_Records provided_
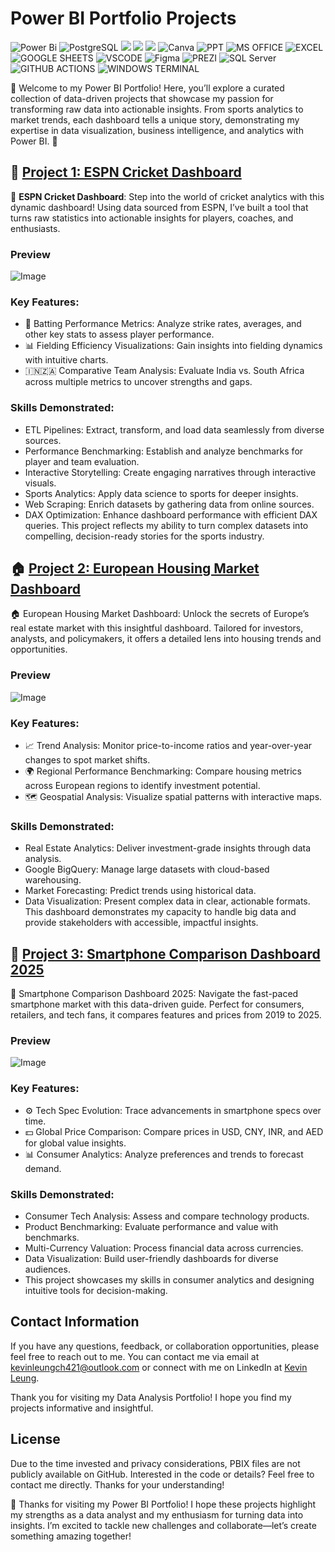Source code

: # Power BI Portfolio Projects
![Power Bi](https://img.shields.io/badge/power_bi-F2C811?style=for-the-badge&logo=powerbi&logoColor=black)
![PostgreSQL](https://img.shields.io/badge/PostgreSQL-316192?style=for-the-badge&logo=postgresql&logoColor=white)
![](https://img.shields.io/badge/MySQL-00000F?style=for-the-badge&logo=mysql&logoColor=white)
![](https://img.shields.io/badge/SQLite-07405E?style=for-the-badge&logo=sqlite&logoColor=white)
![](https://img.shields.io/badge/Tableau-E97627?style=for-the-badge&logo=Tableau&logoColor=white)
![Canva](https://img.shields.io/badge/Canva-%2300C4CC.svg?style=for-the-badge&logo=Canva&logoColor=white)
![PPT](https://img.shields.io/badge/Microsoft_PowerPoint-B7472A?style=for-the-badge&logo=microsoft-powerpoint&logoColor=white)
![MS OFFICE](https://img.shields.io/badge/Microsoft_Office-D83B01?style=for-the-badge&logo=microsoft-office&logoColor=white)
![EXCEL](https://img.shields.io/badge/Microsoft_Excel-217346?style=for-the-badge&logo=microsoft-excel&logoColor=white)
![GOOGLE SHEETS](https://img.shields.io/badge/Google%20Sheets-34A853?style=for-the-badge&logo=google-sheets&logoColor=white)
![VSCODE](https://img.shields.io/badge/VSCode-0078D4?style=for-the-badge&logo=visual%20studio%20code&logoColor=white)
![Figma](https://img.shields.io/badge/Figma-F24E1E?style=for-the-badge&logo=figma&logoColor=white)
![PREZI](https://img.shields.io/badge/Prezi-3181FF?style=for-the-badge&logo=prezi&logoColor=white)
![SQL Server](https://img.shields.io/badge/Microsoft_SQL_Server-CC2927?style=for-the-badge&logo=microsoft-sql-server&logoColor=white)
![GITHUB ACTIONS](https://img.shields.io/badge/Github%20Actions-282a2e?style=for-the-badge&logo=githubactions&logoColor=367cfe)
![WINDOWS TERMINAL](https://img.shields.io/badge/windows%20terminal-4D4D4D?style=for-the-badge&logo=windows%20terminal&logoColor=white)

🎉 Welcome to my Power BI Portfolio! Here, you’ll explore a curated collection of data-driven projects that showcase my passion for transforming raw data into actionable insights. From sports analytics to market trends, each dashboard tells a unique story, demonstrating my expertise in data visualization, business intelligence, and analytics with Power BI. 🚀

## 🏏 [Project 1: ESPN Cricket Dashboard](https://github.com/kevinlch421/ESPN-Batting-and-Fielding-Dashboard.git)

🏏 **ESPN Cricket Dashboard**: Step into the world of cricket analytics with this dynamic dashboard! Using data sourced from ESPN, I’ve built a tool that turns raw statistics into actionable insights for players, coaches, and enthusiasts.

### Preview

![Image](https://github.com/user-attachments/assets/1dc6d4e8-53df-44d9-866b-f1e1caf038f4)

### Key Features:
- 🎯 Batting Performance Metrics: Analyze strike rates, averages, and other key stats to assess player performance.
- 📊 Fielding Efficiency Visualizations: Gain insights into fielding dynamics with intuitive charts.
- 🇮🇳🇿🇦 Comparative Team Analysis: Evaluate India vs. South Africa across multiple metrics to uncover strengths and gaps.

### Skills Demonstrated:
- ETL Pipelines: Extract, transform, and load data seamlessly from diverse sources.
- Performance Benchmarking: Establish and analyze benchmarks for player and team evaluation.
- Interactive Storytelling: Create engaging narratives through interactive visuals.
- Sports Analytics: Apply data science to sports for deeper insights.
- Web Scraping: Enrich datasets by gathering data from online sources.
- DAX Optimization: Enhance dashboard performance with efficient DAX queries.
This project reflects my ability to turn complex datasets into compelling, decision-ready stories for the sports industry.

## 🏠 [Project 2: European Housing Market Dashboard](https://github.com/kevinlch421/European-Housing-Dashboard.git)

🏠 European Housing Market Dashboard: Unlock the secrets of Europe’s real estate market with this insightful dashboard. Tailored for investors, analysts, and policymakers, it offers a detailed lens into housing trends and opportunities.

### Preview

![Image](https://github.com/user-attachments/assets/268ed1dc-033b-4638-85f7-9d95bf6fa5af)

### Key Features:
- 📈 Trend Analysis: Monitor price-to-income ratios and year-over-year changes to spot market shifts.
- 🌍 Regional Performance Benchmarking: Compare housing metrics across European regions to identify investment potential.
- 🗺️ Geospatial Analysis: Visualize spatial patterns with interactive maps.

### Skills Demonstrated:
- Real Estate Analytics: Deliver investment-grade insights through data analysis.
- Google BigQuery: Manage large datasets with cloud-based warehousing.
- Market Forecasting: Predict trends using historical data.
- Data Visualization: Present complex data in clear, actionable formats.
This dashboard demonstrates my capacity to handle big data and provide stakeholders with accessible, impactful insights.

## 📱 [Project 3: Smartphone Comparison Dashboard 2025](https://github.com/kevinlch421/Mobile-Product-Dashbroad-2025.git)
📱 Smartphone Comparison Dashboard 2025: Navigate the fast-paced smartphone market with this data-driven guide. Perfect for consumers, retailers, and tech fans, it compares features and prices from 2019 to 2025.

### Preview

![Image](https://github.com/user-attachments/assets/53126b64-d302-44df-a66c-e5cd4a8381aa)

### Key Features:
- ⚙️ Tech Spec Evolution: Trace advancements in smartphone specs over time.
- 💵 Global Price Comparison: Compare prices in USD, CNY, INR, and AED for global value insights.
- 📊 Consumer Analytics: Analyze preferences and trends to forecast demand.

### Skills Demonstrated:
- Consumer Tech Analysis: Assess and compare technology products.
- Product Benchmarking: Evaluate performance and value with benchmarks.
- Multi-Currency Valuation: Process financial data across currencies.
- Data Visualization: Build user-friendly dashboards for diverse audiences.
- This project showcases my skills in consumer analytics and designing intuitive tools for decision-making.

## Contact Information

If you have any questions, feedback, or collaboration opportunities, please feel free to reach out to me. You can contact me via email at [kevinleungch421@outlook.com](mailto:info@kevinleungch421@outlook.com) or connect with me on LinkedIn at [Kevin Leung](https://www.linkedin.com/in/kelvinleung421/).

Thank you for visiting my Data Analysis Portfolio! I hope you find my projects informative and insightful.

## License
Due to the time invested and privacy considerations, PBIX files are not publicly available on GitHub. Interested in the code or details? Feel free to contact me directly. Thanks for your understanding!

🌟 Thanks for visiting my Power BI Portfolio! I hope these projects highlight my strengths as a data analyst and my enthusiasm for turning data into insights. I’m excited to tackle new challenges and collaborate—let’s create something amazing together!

_Problem details_
Beginning at the line with "## 🏠 [Project" and ending at the line with "- Google BigQuery: Manage", reproduce each line of the data above exactly, and add no other lines.

_Exercise response_
## 🏠 [Project 2: European Housing Market Dashboard](https://github.com/kevinlch421/European-Housing-Dashboard.git)

🏠 European Housing Market Dashboard: Unlock the secrets of Europe’s real estate market with this insightful dashboard. Tailored for investors, analysts, and policymakers, it offers a detailed lens into housing trends and opportunities.

### Preview

![Image](https://github.com/user-attachments/assets/268ed1dc-033b-4638-85f7-9d95bf6fa5af)

### Key Features:
- 📈 Trend Analysis: Monitor price-to-income ratios and year-over-year changes to spot market shifts.
- 🌍 Regional Performance Benchmarking: Compare housing metrics across European regions to identify investment potential.
- 🗺️ Geospatial Analysis: Visualize spatial patterns with interactive maps.

### Skills Demonstrated:
- Real Estate Analytics: Deliver investment-grade insights through data analysis.
- Google BigQuery: Manage large datasets with cloud-based warehousing.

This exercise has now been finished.